When @bxunit’s tweet hit the trending charts, what caught attention wasn’t the S&P 500 Perpetual itself (which had been announced long ago), but the word “exclusive.” After eight months of discussion, this crucial detail wasn’t included in the initial press release. The narrative suddenly shifted: Hyperliquid went from being a “somewhat interesting DeFi project” to the “only on-chain entry point for S&P 500 derivatives.”

Within hours, this tweet garnered over 91k views, with many crypto accounts sharing analyses. After launch, DefiLlama showed Hyperliquid’s daily trading volume exceeded $1 billion — real liquidity, not just social media hype. The initial hype caused a 2-3% price bump, typical of news reactions, but the more important second-order effect is that institutions are beginning to discuss 7x24 hedging. When oil prices fluctuate sharply, being able to hedge over the weekend without waiting for weekly futures opens up real economic value.

Of course, some people are skeptical. Some say the “exclusive” is “meaningless” — “anyone can get index authorization.” But I’ve reviewed over 20 discussions, and about 80% are somewhat positive. Doubts about “authorization being easy” are contradicted by SPDJI’s history of selective partnerships. Skeptics can’t produce data.

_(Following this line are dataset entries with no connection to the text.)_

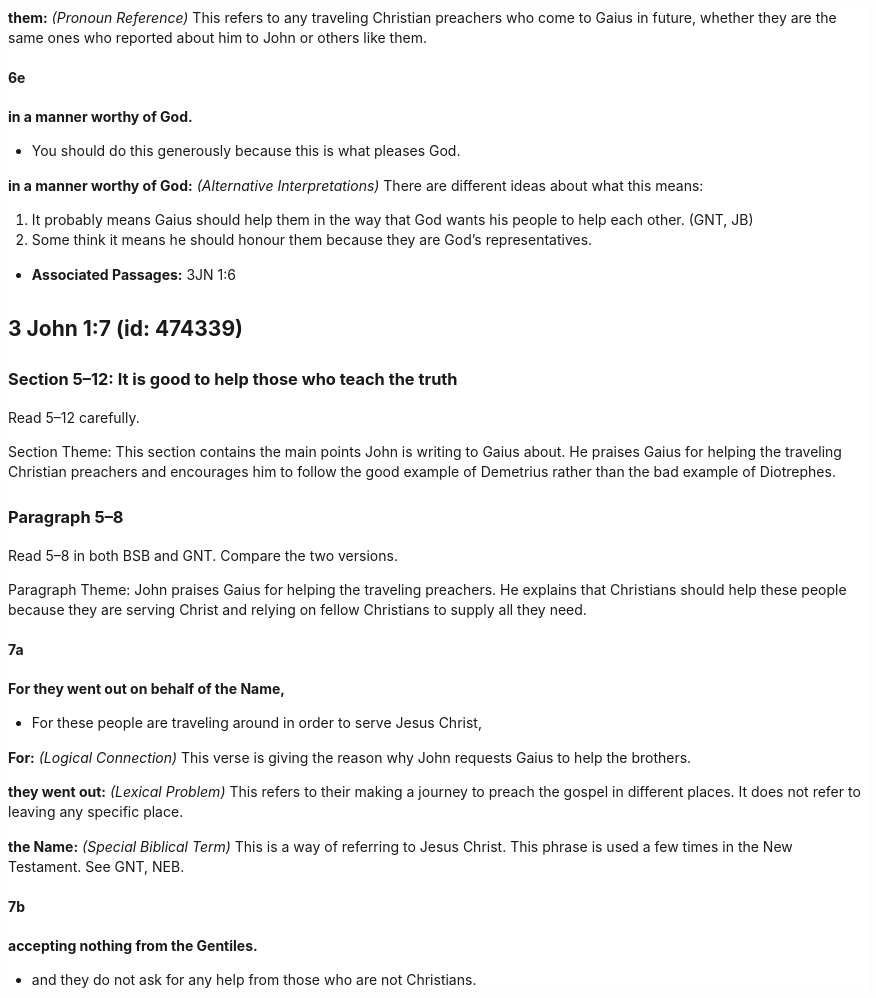 **them:** *(Pronoun Reference)* This refers to any traveling Christian preachers who come to Gaius in future, whether they are the same ones who reported about him to John or others like them.

#### 6e

**in a manner worthy of God.**

* You should do this generously because this is what pleases God.

**in a manner worthy of God:** *(Alternative Interpretations)* There are different ideas about what this means:

1. It probably means Gaius should help them in the way that God wants his people to help each other. (GNT, JB)
2. Some think it means he should honour them because they are God’s representatives.

* **Associated Passages:** 3JN 1:6

## 3 John 1:7 (id: 474339)

### Section 5–12: It is good to help those who teach the truth

Read 5–12 carefully.

Section Theme: This section contains the main points John is writing to Gaius about. He praises Gaius for helping the traveling Christian preachers and encourages him to follow the good example of Demetrius rather than the bad example of Diotrephes.

### Paragraph 5–8

Read 5–8 in both BSB and GNT. Compare the two versions.

Paragraph Theme: John praises Gaius for helping the traveling preachers. He explains that Christians should help these people because they are serving Christ and relying on fellow Christians to supply all they need.

#### 7a

**For they went out on behalf of the Name,**

* For these people are traveling around in order to serve Jesus Christ,

**For:** *(Logical Connection)* This verse is giving the reason why John requests Gaius to help the brothers.

**they went out:** *(Lexical Problem)* This refers to their making a journey to preach the gospel in different places. It does not refer to leaving any specific place.

**the Name:** *(Special Biblical Term)* This is a way of referring to Jesus Christ. This phrase is used a few times in the New Testament. See GNT, NEB.

#### 7b

**accepting nothing from the Gentiles.**

* and they do not ask for any help from those who are not Christians.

  • Current Position and Structure: HYPE has risen 76% since the beginning of the year, standing out compared to the market correction. Open interest is rising (annualized trading over $14 billion), and after the exclusive news, large players may be accumulating positions, though I can’t confirm this on-chain detail by detail.
  • Volume Noise: Before the exclusive reveal, the HIP-3 upgrade already boosted daily trading volume. The real signal is whether open interest can continue to grow.
  • Next Focus: If SPDJI incorporates more indices into cooperation, capital is likely to shift from perpetual platforms like dYdX to Hyperliquid. This judgment depends on macro factors — for example, oil prices staying below $93 would be more favorable.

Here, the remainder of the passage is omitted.